PROVIDED RECORDS:
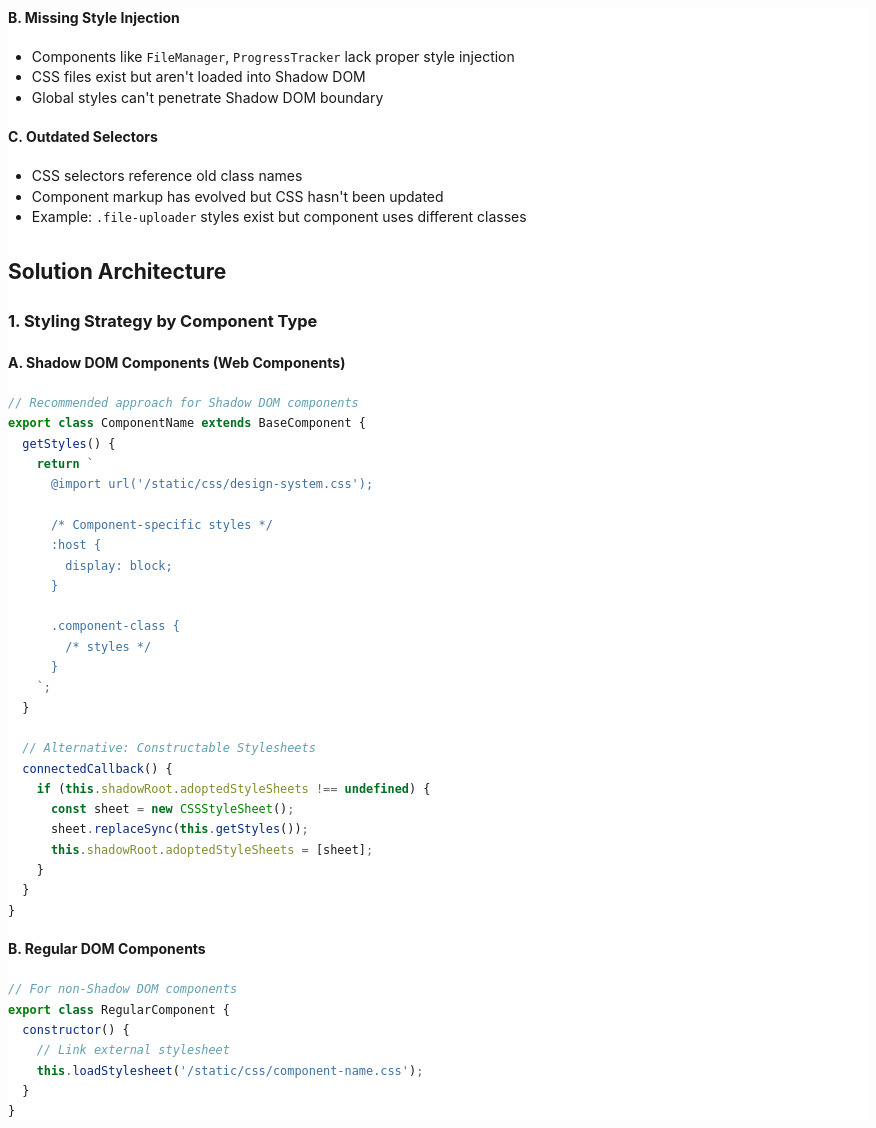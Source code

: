 #### B. Missing Style Injection
- Components like `FileManager`, `ProgressTracker` lack proper style injection
- CSS files exist but aren't loaded into Shadow DOM
- Global styles can't penetrate Shadow DOM boundary

#### C. Outdated Selectors
- CSS selectors reference old class names
- Component markup has evolved but CSS hasn't been updated
- Example: `.file-uploader` styles exist but component uses different classes

## Solution Architecture

### 1. Styling Strategy by Component Type

#### A. Shadow DOM Components (Web Components)
```javascript
// Recommended approach for Shadow DOM components
export class ComponentName extends BaseComponent {
  getStyles() {
    return `
      @import url('/static/css/design-system.css');
      
      /* Component-specific styles */
      :host {
        display: block;
      }
      
      .component-class {
        /* styles */
      }
    `;
  }
  
  // Alternative: Constructable Stylesheets
  connectedCallback() {
    if (this.shadowRoot.adoptedStyleSheets !== undefined) {
      const sheet = new CSSStyleSheet();
      sheet.replaceSync(this.getStyles());
      this.shadowRoot.adoptedStyleSheets = [sheet];
    }
  }
}
```

#### B. Regular DOM Components
```javascript
// For non-Shadow DOM components
export class RegularComponent {
  constructor() {
    // Link external stylesheet
    this.loadStylesheet('/static/css/component-name.css');
  }
}
```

TASK BRIEF: Check each line of the records for the word "exist" and extract those that contain it.

THE ANSWER:
- CSS files exist but aren't loaded into Shadow DOM
- Example: `.file-uploader` styles exist but component uses different classes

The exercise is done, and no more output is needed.